__What is required__
With the records below as your source, retype each line exactly from the top down to the line that contains "# 5. Tanítványság - sebesség vagy pozíció?", and include that line.

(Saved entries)
-=-=-

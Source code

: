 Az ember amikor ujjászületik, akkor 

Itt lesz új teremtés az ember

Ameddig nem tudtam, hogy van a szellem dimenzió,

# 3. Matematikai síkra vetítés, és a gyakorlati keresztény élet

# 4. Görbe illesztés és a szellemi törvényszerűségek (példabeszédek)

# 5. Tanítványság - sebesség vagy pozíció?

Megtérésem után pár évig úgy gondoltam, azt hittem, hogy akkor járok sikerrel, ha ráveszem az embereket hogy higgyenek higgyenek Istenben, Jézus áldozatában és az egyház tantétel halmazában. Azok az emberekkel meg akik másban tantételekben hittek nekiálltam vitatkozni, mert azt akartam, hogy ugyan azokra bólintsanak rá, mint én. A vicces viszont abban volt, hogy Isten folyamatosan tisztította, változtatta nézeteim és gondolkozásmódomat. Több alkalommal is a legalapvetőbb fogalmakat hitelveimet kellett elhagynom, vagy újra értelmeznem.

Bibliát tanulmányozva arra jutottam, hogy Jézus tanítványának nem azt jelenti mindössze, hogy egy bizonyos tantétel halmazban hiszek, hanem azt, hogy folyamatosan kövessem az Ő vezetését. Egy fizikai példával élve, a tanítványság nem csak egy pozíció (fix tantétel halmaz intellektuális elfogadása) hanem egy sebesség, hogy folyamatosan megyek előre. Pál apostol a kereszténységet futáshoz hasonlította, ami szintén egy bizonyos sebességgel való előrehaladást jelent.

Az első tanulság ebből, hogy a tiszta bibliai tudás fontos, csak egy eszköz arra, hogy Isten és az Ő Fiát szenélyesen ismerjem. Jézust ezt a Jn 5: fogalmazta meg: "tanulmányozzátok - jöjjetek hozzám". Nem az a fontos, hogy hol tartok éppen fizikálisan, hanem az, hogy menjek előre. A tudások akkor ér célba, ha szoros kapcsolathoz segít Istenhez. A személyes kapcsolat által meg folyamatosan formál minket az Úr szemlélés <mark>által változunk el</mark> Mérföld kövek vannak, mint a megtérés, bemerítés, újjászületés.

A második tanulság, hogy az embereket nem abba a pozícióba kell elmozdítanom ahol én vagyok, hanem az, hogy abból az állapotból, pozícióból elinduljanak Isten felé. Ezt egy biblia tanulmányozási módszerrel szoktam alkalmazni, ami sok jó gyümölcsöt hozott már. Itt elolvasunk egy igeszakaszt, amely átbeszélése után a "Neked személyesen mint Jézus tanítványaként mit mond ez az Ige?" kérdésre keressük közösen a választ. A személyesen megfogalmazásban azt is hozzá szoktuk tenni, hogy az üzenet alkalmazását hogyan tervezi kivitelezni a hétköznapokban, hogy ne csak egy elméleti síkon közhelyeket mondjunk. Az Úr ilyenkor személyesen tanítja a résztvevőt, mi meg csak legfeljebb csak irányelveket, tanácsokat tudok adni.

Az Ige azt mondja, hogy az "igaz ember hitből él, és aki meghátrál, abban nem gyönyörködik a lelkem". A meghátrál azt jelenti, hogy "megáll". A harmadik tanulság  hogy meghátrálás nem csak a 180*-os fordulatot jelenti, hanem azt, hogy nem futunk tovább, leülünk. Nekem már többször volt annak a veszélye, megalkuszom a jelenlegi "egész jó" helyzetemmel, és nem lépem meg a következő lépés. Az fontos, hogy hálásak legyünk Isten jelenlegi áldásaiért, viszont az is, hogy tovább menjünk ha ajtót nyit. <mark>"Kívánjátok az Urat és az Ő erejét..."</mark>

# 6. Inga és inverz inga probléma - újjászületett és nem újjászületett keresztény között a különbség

-=-=-

__Solution to this exercise__
Source code

: Az ember amikor ujjászületik, akkor 

Itt lesz új teremtés az ember

Ameddig nem tudtam, hogy van a szellem dimenzió,

# 3. Matematikai síkra vetítés, és a gyakorlati keresztény élet

# 4. Görbe illesztés és a szellemi törvényszerűségek (példabeszédek)

# 5. Tanítványság - sebesség vagy pozíció?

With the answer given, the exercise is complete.